§ Task requirements: Would you transcribe the line that holds "- [Rareform](http://github.com/flagbug/Rareform)", plus every line beneath it through the end of the data, exactly and with nothing added?

§ Dataset entries:
____________________
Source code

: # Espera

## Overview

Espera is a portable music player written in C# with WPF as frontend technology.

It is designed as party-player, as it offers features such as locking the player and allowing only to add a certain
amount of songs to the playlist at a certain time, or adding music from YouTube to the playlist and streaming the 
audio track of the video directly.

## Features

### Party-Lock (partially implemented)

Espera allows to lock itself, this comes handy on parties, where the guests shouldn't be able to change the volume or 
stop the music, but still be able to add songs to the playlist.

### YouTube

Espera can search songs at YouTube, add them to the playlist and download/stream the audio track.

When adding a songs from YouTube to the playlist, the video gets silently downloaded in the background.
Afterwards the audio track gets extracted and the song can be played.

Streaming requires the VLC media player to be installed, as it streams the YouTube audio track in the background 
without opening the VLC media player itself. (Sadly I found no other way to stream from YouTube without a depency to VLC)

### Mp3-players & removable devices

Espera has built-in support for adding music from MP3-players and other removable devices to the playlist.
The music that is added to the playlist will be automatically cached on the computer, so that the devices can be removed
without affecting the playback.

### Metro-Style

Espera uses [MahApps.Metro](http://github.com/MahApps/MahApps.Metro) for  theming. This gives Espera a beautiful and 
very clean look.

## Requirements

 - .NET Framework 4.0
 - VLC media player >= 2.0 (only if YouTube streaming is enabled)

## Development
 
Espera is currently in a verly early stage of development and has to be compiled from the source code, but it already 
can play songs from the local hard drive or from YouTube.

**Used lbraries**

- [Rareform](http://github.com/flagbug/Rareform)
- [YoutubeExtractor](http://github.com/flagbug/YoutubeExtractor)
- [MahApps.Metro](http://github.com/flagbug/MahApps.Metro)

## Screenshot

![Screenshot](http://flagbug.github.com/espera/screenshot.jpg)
____________________
§ Task result:
- [Rareform](http://github.com/flagbug/Rareform)
- [YoutubeExtractor](http://github.com/flagbug/YoutubeExtractor)
- [MahApps.Metro](http://github.com/flagbug/MahApps.Metro)

## Screenshot

![Screenshot](http://flagbug.github.com/espera/screenshot.jpg)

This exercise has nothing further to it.